Per doughnut, based on 12: 308 calories (17 percent from fat), 6 grams total fat (1 gram saturated), 35 milligrams cholesterol, 59 grams carbohydrates, 5 grams protein, 546 milligrams sodium, 1 gram dietary fiber.
From Angie Fry and Kelly Conwell of SmallBatch KC
S’mores Cupcakes
Makes 12 servings
For cupcake:
2 cups all-purpose flour
2 cups sugar
1/4 cup cocoa powder
1 teaspoon baking soda
1 teaspoon salt
16 tablespoons (2 sticks) unsalted butter
1/4 cup brewed coffee, room temperature
1/2 cup warm water
1 cup buttermilk
2 eggs
1 teaspoon vanilla
1 (14-ounce) bag individually wrapped caramels, optional
For s’mores ingredients:
1 (16-ounce) bag large marshmallows
6 graham crackers
1/2 cup bittersweet chocolate chips, melted according to package directions
Preheat oven to 325 degrees.
To make cupcakes: In a mixing bowl, stir together flour, sugar, cocoa powder, baking soda and salt. Melt butter and combine with coffee, water, buttermilk, eggs and vanilla. Slowly add flour mixture to butter mixture and stir until thoroughly combined. Pour batter into paper-lined muffin tins. For a gooey surprise in each cupcake, place an unwrapped caramel in the bottom of each of the 12 liners then pour batter evenly into the cups. Bake cupcakes for 15 minutes, or until a toothpick or cake tester comes out clean. Cool slightly and place 1 large marshmallow on top of each, then place back in oven for 3 minutes. Remove from oven and softly smash the warm marshmallow with the back of a spatula and return to the oven until golden brown, about 1 minute.
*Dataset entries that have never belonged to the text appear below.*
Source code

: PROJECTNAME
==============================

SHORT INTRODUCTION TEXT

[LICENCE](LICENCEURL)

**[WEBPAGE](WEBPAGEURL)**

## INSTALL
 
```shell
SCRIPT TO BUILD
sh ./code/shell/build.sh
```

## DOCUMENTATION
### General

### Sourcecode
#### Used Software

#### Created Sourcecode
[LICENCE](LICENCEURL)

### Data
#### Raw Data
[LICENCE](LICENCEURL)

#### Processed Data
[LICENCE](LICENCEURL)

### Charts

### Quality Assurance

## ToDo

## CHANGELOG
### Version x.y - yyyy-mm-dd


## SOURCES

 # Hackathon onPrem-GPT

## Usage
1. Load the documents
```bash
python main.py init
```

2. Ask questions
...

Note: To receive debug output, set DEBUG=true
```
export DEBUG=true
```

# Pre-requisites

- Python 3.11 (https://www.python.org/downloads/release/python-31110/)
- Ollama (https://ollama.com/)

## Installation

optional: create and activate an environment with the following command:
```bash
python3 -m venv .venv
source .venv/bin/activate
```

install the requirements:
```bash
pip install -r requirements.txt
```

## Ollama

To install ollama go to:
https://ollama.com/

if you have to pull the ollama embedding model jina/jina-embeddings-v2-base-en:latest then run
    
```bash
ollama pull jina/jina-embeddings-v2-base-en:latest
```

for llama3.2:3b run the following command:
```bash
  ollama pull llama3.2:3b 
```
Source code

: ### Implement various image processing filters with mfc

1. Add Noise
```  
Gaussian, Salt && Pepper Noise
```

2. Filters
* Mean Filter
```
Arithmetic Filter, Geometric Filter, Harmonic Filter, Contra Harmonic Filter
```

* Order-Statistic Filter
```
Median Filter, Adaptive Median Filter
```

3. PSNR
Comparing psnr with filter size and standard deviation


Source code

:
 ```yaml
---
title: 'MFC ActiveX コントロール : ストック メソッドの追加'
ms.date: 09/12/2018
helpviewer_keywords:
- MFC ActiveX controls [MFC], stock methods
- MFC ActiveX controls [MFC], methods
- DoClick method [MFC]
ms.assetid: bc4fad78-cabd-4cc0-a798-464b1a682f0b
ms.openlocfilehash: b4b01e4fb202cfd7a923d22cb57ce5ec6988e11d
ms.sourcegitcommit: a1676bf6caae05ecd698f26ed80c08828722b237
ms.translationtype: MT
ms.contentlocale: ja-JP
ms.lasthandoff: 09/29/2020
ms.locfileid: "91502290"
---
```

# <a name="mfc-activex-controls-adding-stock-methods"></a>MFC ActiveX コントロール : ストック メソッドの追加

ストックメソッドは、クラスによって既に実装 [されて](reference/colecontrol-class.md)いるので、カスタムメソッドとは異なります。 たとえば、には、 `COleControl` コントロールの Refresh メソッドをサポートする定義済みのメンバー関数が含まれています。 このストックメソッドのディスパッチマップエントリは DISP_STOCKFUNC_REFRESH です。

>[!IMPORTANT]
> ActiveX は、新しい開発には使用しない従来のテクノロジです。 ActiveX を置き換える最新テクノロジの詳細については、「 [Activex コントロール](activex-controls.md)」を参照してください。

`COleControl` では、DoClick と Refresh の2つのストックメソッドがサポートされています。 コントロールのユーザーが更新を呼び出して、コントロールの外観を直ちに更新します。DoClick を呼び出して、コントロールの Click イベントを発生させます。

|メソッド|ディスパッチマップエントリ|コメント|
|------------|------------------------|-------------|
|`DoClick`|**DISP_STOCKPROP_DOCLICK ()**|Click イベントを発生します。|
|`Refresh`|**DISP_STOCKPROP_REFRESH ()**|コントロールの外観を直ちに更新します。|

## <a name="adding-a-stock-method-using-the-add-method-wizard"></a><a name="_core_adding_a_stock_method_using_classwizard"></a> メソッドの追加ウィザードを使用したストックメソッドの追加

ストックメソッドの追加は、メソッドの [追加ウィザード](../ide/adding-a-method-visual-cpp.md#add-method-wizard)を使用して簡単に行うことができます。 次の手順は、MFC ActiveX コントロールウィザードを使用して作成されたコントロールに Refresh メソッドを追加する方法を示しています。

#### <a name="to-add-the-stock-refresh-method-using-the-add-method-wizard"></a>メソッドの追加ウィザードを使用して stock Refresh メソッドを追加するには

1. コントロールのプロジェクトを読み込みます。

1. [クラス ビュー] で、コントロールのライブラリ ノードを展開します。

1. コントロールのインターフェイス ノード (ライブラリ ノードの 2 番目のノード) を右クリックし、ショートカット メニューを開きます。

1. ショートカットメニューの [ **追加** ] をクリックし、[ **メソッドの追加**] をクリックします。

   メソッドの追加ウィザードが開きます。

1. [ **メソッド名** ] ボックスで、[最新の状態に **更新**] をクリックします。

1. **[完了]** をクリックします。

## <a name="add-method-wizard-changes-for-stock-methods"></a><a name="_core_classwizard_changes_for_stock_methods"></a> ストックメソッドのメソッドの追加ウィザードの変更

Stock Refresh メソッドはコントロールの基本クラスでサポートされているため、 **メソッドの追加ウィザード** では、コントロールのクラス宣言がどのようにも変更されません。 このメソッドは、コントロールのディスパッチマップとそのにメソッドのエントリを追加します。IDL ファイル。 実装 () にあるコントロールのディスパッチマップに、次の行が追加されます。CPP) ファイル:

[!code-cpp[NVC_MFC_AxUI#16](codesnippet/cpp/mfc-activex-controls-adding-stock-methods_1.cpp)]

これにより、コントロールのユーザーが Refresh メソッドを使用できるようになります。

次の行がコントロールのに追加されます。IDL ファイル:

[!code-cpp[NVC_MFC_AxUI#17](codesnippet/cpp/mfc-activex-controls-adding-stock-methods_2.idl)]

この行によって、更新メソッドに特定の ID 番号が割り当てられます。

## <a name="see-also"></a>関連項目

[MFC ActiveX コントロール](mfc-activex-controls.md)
To decorate: To make “gravestones” out of half a graham cracker, melt bittersweet chocolate, cool slightly. Using a plastic zip-type sandwich bag with a tiny hole cut in one of the bottom corners, pipe sayings on the tombstones, like “RIP.”
Per cupcake: 582 calories (30 percent from fat), 20 grams total fat (12 grams saturated), 78 milligrams cholesterol, 99 grams carbohydrates, 6 grams protein, 570 milligrams sodium, 1 gram dietary fiber.